Uccello a traversé la révolution de la peinture qui a mis en place la maîtrise de la perspective artificialis dont Masaccio est le premier représentant au début du XVe florentin.
Mantegna (1431-1506) qui appartient à la génération suivante excelle au sein d’un savoir acquis. Le premier se sert de ces nouvelles pratiques pour construire le réel (on songe au cubisme) alors que le second en use dans le cadre de l’illusionnisme. On pourrait ici comparer « La bataille de San Romano » ou « Le déluge » aux portraits, aux fresques de Mantoue ou encore au célébrissime « Christ mort » conservé à Milan. Quelles conséquences sur le choix et les représentations de l’épisode du Saint-Georges ?
Quel enseignement retenir de la comparaison des deux tableaux ?
Uccello : 1455-60, 56.5 x 74 cm, Londres (version différente de celle du musée Jacquemart André)
Choix de deux moments : saint Georges sur son cheval blanc terrassant le dragon avec sa lance et le dragon terrassé, relié à la princesse par sa ceinture.
Les absents : la ville, les habitants, le roi.
Le vaste étang. À sa place, une grotte dans laquelle on aperçoit l’eau.
La campagne. À sa place, un jardin dessiné.
Saint Georges, poussé par un souffle tourbillonnant se dirige vers la gauche
Le dragon est vivant.
Mantegna, 1459-60 , 66 x 32 Milan
Choix du moment : Saint-Georges vainqueur portant la lance brisée. Aux pieds, la tête du dragon. Au loin, la ville. En contrebas, le lieu du combat, la grotte.
Les absents : la princesse, le roi, les habitants.
Aucune présence de l’eau, l’entrée de la grotte comme un détail.

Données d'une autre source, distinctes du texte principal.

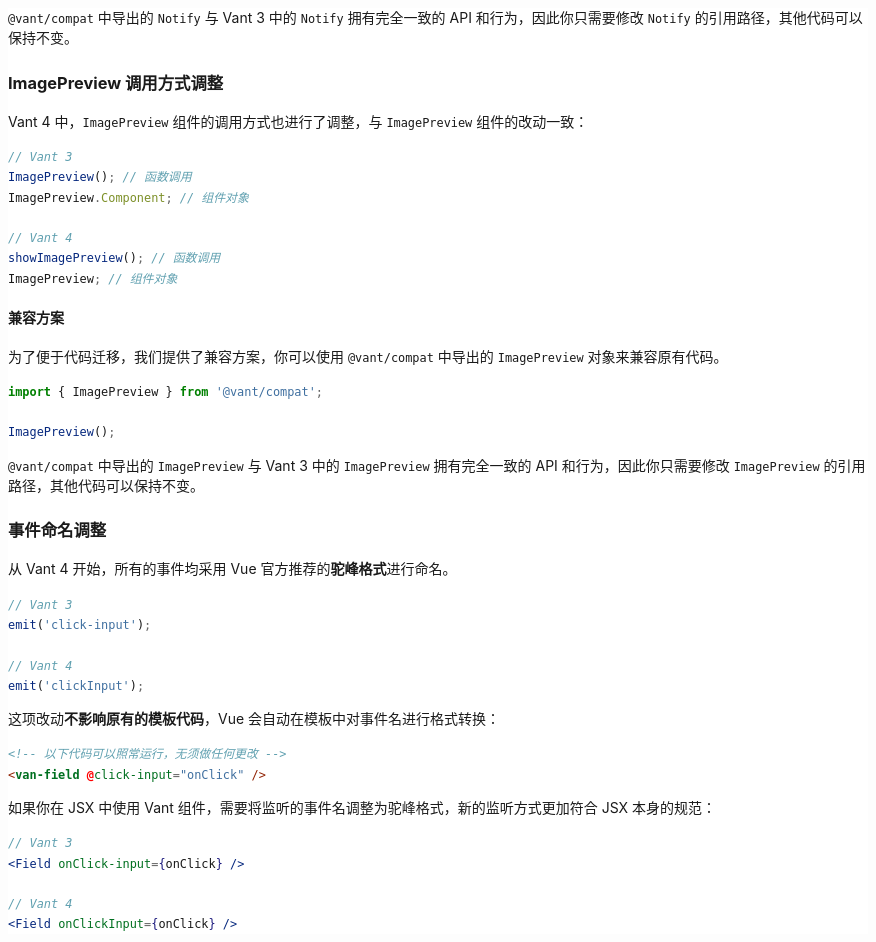 `@vant/compat` 中导出的 `Notify` 与 Vant 3 中的 `Notify` 拥有完全一致的 API 和行为，因此你只需要修改 `Notify` 的引用路径，其他代码可以保持不变。

### ImagePreview 调用方式调整

Vant 4 中，`ImagePreview` 组件的调用方式也进行了调整，与 `ImagePreview` 组件的改动一致：

```js
// Vant 3
ImagePreview(); // 函数调用
ImagePreview.Component; // 组件对象

// Vant 4
showImagePreview(); // 函数调用
ImagePreview; // 组件对象
```

#### 兼容方案

为了便于代码迁移，我们提供了兼容方案，你可以使用 `@vant/compat` 中导出的 `ImagePreview` 对象来兼容原有代码。

```js
import { ImagePreview } from '@vant/compat';

ImagePreview();
```

`@vant/compat` 中导出的 `ImagePreview` 与 Vant 3 中的 `ImagePreview` 拥有完全一致的 API 和行为，因此你只需要修改 `ImagePreview` 的引用路径，其他代码可以保持不变。

### 事件命名调整

从 Vant 4 开始，所有的事件均采用 Vue 官方推荐的**驼峰格式**进行命名。

```js
// Vant 3
emit('click-input');

// Vant 4
emit('clickInput');
```

这项改动**不影响原有的模板代码**，Vue 会自动在模板中对事件名进行格式转换：

```html
<!-- 以下代码可以照常运行，无须做任何更改 -->
<van-field @click-input="onClick" />
```

如果你在 JSX 中使用 Vant 组件，需要将监听的事件名调整为驼峰格式，新的监听方式更加符合 JSX 本身的规范：

```jsx
// Vant 3
<Field onClick-input={onClick} />

// Vant 4
<Field onClickInput={onClick} />
```
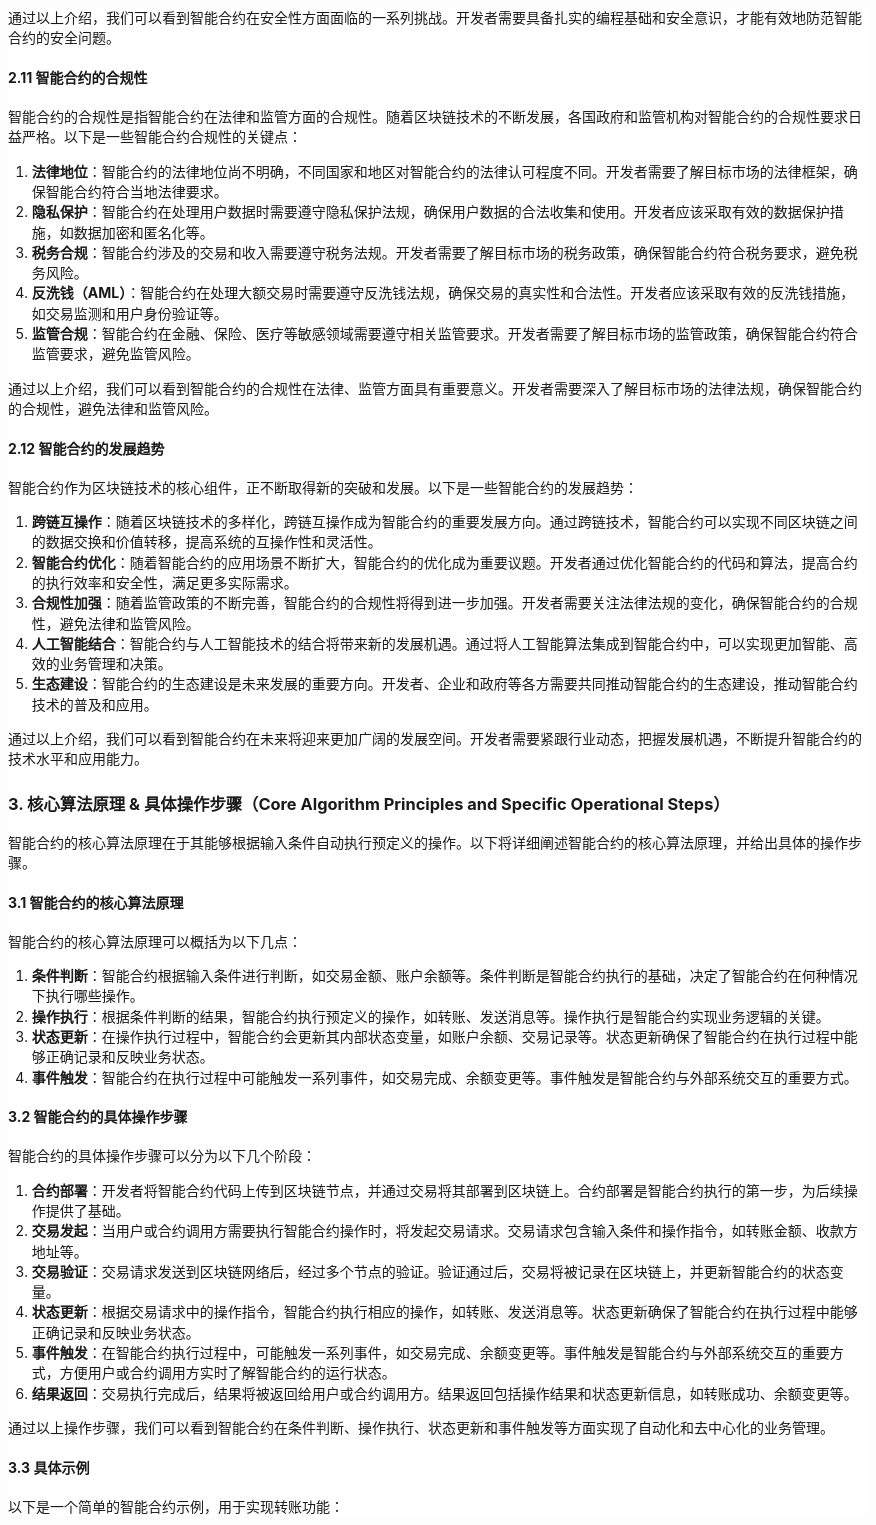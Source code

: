 通过以上介绍，我们可以看到智能合约在安全性方面面临的一系列挑战。开发者需要具备扎实的编程基础和安全意识，才能有效地防范智能合约的安全问题。

#### 2.11 智能合约的合规性

智能合约的合规性是指智能合约在法律和监管方面的合规性。随着区块链技术的不断发展，各国政府和监管机构对智能合约的合规性要求日益严格。以下是一些智能合约合规性的关键点：

1. **法律地位**：智能合约的法律地位尚不明确，不同国家和地区对智能合约的法律认可程度不同。开发者需要了解目标市场的法律框架，确保智能合约符合当地法律要求。
2. **隐私保护**：智能合约在处理用户数据时需要遵守隐私保护法规，确保用户数据的合法收集和使用。开发者应该采取有效的数据保护措施，如数据加密和匿名化等。
3. **税务合规**：智能合约涉及的交易和收入需要遵守税务法规。开发者需要了解目标市场的税务政策，确保智能合约符合税务要求，避免税务风险。
4. **反洗钱（AML）**：智能合约在处理大额交易时需要遵守反洗钱法规，确保交易的真实性和合法性。开发者应该采取有效的反洗钱措施，如交易监测和用户身份验证等。
5. **监管合规**：智能合约在金融、保险、医疗等敏感领域需要遵守相关监管要求。开发者需要了解目标市场的监管政策，确保智能合约符合监管要求，避免监管风险。

通过以上介绍，我们可以看到智能合约的合规性在法律、监管方面具有重要意义。开发者需要深入了解目标市场的法律法规，确保智能合约的合规性，避免法律和监管风险。

#### 2.12 智能合约的发展趋势

智能合约作为区块链技术的核心组件，正不断取得新的突破和发展。以下是一些智能合约的发展趋势：

1. **跨链互操作**：随着区块链技术的多样化，跨链互操作成为智能合约的重要发展方向。通过跨链技术，智能合约可以实现不同区块链之间的数据交换和价值转移，提高系统的互操作性和灵活性。
2. **智能合约优化**：随着智能合约的应用场景不断扩大，智能合约的优化成为重要议题。开发者通过优化智能合约的代码和算法，提高合约的执行效率和安全性，满足更多实际需求。
3. **合规性加强**：随着监管政策的不断完善，智能合约的合规性将得到进一步加强。开发者需要关注法律法规的变化，确保智能合约的合规性，避免法律和监管风险。
4. **人工智能结合**：智能合约与人工智能技术的结合将带来新的发展机遇。通过将人工智能算法集成到智能合约中，可以实现更加智能、高效的业务管理和决策。
5. **生态建设**：智能合约的生态建设是未来发展的重要方向。开发者、企业和政府等各方需要共同推动智能合约的生态建设，推动智能合约技术的普及和应用。

通过以上介绍，我们可以看到智能合约在未来将迎来更加广阔的发展空间。开发者需要紧跟行业动态，把握发展机遇，不断提升智能合约的技术水平和应用能力。

### 3. 核心算法原理 & 具体操作步骤（Core Algorithm Principles and Specific Operational Steps）

智能合约的核心算法原理在于其能够根据输入条件自动执行预定义的操作。以下将详细阐述智能合约的核心算法原理，并给出具体的操作步骤。

#### 3.1 智能合约的核心算法原理

智能合约的核心算法原理可以概括为以下几点：

1. **条件判断**：智能合约根据输入条件进行判断，如交易金额、账户余额等。条件判断是智能合约执行的基础，决定了智能合约在何种情况下执行哪些操作。
2. **操作执行**：根据条件判断的结果，智能合约执行预定义的操作，如转账、发送消息等。操作执行是智能合约实现业务逻辑的关键。
3. **状态更新**：在操作执行过程中，智能合约会更新其内部状态变量，如账户余额、交易记录等。状态更新确保了智能合约在执行过程中能够正确记录和反映业务状态。
4. **事件触发**：智能合约在执行过程中可能触发一系列事件，如交易完成、余额变更等。事件触发是智能合约与外部系统交互的重要方式。

#### 3.2 智能合约的具体操作步骤

智能合约的具体操作步骤可以分为以下几个阶段：

1. **合约部署**：开发者将智能合约代码上传到区块链节点，并通过交易将其部署到区块链上。合约部署是智能合约执行的第一步，为后续操作提供了基础。
2. **交易发起**：当用户或合约调用方需要执行智能合约操作时，将发起交易请求。交易请求包含输入条件和操作指令，如转账金额、收款方地址等。
3. **交易验证**：交易请求发送到区块链网络后，经过多个节点的验证。验证通过后，交易将被记录在区块链上，并更新智能合约的状态变量。
4. **状态更新**：根据交易请求中的操作指令，智能合约执行相应的操作，如转账、发送消息等。状态更新确保了智能合约在执行过程中能够正确记录和反映业务状态。
5. **事件触发**：在智能合约执行过程中，可能触发一系列事件，如交易完成、余额变更等。事件触发是智能合约与外部系统交互的重要方式，方便用户或合约调用方实时了解智能合约的运行状态。
6. **结果返回**：交易执行完成后，结果将被返回给用户或合约调用方。结果返回包括操作结果和状态更新信息，如转账成功、余额变更等。

通过以上操作步骤，我们可以看到智能合约在条件判断、操作执行、状态更新和事件触发等方面实现了自动化和去中心化的业务管理。

#### 3.3 具体示例

以下是一个简单的智能合约示例，用于实现转账功能：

Saint-Georges pose dans l’encadrement d’une ouverture en pierre taillée. La guirlande de fruit (inspiration romaine).
Le dragon est mort.
Saint Georges : en armure avec une auréole en or (reflets) regarde vers la droite
5. Uccello à la lumière d’une analyse du symbolisme de l’image
La création d’un tableau, comme image, témoigne du lien entre conscient et inconscient. L’inconscient se glisse toujours dans une création, mais le peintre peut ou non laisser libre cours aux liens entre les deux parties.

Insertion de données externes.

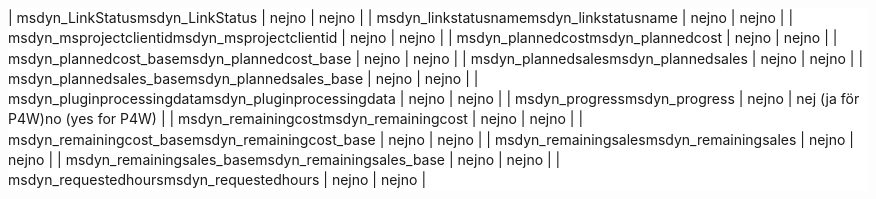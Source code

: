 | <span data-ttu-id="4165a-243">msdyn_LinkStatus</span><span class="sxs-lookup"><span data-stu-id="4165a-243">msdyn_LinkStatus</span></span>                       | <span data-ttu-id="4165a-244">nej</span><span class="sxs-lookup"><span data-stu-id="4165a-244">no</span></span>             | <span data-ttu-id="4165a-245">nej</span><span class="sxs-lookup"><span data-stu-id="4165a-245">no</span></span>               |
| <span data-ttu-id="4165a-246">msdyn_linkstatusname</span><span class="sxs-lookup"><span data-stu-id="4165a-246">msdyn_linkstatusname</span></span>                   | <span data-ttu-id="4165a-247">nej</span><span class="sxs-lookup"><span data-stu-id="4165a-247">no</span></span>             | <span data-ttu-id="4165a-248">nej</span><span class="sxs-lookup"><span data-stu-id="4165a-248">no</span></span>               |
| <span data-ttu-id="4165a-249">msdyn_msprojectclientid</span><span class="sxs-lookup"><span data-stu-id="4165a-249">msdyn_msprojectclientid</span></span>                | <span data-ttu-id="4165a-250">nej</span><span class="sxs-lookup"><span data-stu-id="4165a-250">no</span></span>             | <span data-ttu-id="4165a-251">nej</span><span class="sxs-lookup"><span data-stu-id="4165a-251">no</span></span>               |
| <span data-ttu-id="4165a-252">msdyn_plannedcost</span><span class="sxs-lookup"><span data-stu-id="4165a-252">msdyn_plannedcost</span></span>                      | <span data-ttu-id="4165a-253">nej</span><span class="sxs-lookup"><span data-stu-id="4165a-253">no</span></span>             | <span data-ttu-id="4165a-254">nej</span><span class="sxs-lookup"><span data-stu-id="4165a-254">no</span></span>               |
| <span data-ttu-id="4165a-255">msdyn_plannedcost_base</span><span class="sxs-lookup"><span data-stu-id="4165a-255">msdyn_plannedcost_base</span></span>                 | <span data-ttu-id="4165a-256">nej</span><span class="sxs-lookup"><span data-stu-id="4165a-256">no</span></span>             | <span data-ttu-id="4165a-257">nej</span><span class="sxs-lookup"><span data-stu-id="4165a-257">no</span></span>               |
| <span data-ttu-id="4165a-258">msdyn_plannedsales</span><span class="sxs-lookup"><span data-stu-id="4165a-258">msdyn_plannedsales</span></span>                     | <span data-ttu-id="4165a-259">nej</span><span class="sxs-lookup"><span data-stu-id="4165a-259">no</span></span>             | <span data-ttu-id="4165a-260">nej</span><span class="sxs-lookup"><span data-stu-id="4165a-260">no</span></span>               |
| <span data-ttu-id="4165a-261">msdyn_plannedsales_base</span><span class="sxs-lookup"><span data-stu-id="4165a-261">msdyn_plannedsales_base</span></span>                | <span data-ttu-id="4165a-262">nej</span><span class="sxs-lookup"><span data-stu-id="4165a-262">no</span></span>             | <span data-ttu-id="4165a-263">nej</span><span class="sxs-lookup"><span data-stu-id="4165a-263">no</span></span>               |
| <span data-ttu-id="4165a-264">msdyn_pluginprocessingdata</span><span class="sxs-lookup"><span data-stu-id="4165a-264">msdyn_pluginprocessingdata</span></span>             | <span data-ttu-id="4165a-265">nej</span><span class="sxs-lookup"><span data-stu-id="4165a-265">no</span></span>             | <span data-ttu-id="4165a-266">nej</span><span class="sxs-lookup"><span data-stu-id="4165a-266">no</span></span>               |
| <span data-ttu-id="4165a-267">msdyn_progress</span><span class="sxs-lookup"><span data-stu-id="4165a-267">msdyn_progress</span></span>                         | <span data-ttu-id="4165a-268">nej</span><span class="sxs-lookup"><span data-stu-id="4165a-268">no</span></span>             | <span data-ttu-id="4165a-269">nej (ja för P4W)</span><span class="sxs-lookup"><span data-stu-id="4165a-269">no (yes for P4W)</span></span> |
| <span data-ttu-id="4165a-270">msdyn_remainingcost</span><span class="sxs-lookup"><span data-stu-id="4165a-270">msdyn_remainingcost</span></span>                    | <span data-ttu-id="4165a-271">nej</span><span class="sxs-lookup"><span data-stu-id="4165a-271">no</span></span>             | <span data-ttu-id="4165a-272">nej</span><span class="sxs-lookup"><span data-stu-id="4165a-272">no</span></span>               |
| <span data-ttu-id="4165a-273">msdyn_remainingcost_base</span><span class="sxs-lookup"><span data-stu-id="4165a-273">msdyn_remainingcost_base</span></span>               | <span data-ttu-id="4165a-274">nej</span><span class="sxs-lookup"><span data-stu-id="4165a-274">no</span></span>             | <span data-ttu-id="4165a-275">nej</span><span class="sxs-lookup"><span data-stu-id="4165a-275">no</span></span>               |
| <span data-ttu-id="4165a-276">msdyn_remainingsales</span><span class="sxs-lookup"><span data-stu-id="4165a-276">msdyn_remainingsales</span></span>                   | <span data-ttu-id="4165a-277">nej</span><span class="sxs-lookup"><span data-stu-id="4165a-277">no</span></span>             | <span data-ttu-id="4165a-278">nej</span><span class="sxs-lookup"><span data-stu-id="4165a-278">no</span></span>               |
| <span data-ttu-id="4165a-279">msdyn_remainingsales_base</span><span class="sxs-lookup"><span data-stu-id="4165a-279">msdyn_remainingsales_base</span></span>              | <span data-ttu-id="4165a-280">nej</span><span class="sxs-lookup"><span data-stu-id="4165a-280">no</span></span>             | <span data-ttu-id="4165a-281">nej</span><span class="sxs-lookup"><span data-stu-id="4165a-281">no</span></span>               |
| <span data-ttu-id="4165a-282">msdyn_requestedhours</span><span class="sxs-lookup"><span data-stu-id="4165a-282">msdyn_requestedhours</span></span>                   | <span data-ttu-id="4165a-283">nej</span><span class="sxs-lookup"><span data-stu-id="4165a-283">no</span></span>             | <span data-ttu-id="4165a-284">nej</span><span class="sxs-lookup"><span data-stu-id="4165a-284">no</span></span>               |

D’où, l’intérêt de la comparaison entre Uccello et Mantegna autour d’une même image symbolique : la légende de saint Georges.

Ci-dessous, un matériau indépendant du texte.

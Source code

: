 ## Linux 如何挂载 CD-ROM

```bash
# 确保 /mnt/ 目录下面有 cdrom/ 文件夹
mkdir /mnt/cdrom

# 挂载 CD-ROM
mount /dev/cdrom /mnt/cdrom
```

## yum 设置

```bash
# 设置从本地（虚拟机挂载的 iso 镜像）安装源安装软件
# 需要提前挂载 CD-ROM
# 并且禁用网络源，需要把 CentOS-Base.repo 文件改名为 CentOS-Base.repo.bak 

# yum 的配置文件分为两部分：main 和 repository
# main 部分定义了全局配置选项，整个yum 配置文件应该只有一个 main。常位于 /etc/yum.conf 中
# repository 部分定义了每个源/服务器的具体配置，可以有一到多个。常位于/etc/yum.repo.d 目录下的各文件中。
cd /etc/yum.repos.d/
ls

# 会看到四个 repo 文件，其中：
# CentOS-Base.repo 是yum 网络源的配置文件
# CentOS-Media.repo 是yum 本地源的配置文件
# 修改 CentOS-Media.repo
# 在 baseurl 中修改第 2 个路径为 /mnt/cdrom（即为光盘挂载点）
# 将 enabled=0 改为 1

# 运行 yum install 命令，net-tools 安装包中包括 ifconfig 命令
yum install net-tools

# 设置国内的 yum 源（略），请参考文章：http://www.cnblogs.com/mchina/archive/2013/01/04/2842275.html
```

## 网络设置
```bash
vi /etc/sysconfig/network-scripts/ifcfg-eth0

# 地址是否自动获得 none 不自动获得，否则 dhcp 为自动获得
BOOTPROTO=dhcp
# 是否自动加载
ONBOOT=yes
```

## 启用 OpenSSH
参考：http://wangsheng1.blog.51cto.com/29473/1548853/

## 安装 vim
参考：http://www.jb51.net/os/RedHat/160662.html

**Uccello (tableau de Londres) à la lumière d’une analyse symbolique.
Voyons d’abord l’œuvre d’Uccello.
1. Mise en rapport de l’inconscient et du conscient
Inconscient : la grotte dans laquelle le sol est une étendue d’eau : deux symboles de l’inconscient.
La grotte est informe, non articulée ; l’eau est une surface miroir
Le dragon en sort (action), y puise son énergie
Direction : vers la droite (axe de victoire)
Conscient : la terre est couverte par un jardin dessiné de manière orthogonale (donc maîtrisé)
Le héros, saint Georges, l’homme d’action qui maîtrise à la fois son cheval et son arme. Il désigne ici la Persona
Direction : vers la gauche (axe de la défaite)
2. L’individuation
Découvrir l’ombre. Mise en évidence des oppositions
Le jardin : articulé en un langage clair, mais il dessine un labyrinthe, c.-à-d. un chemin vers un secret, la quête du centre.
La grotte : une part d’ombre à la fois menaçante et utérine (la Princesse est située entre cette ouverture et le dragon). Notons que le texte évoque un vaste étang, ici contenu dans la grotte ; l’eau est aussi un principe fécondant autant que, par le côté lisse de sa surface, un miroir.
Le chevalier porteur d’une armure, mais tout en formes douces et courbes, voire circulaires, convexes, concaves. Il terrasse la bête.
Le dragon est blessé à l’œil, cet outil de connaissance et de contrôle de l’espace, donc des limites.
Un travail « en marche », vivant (symboles liés à l’émotion)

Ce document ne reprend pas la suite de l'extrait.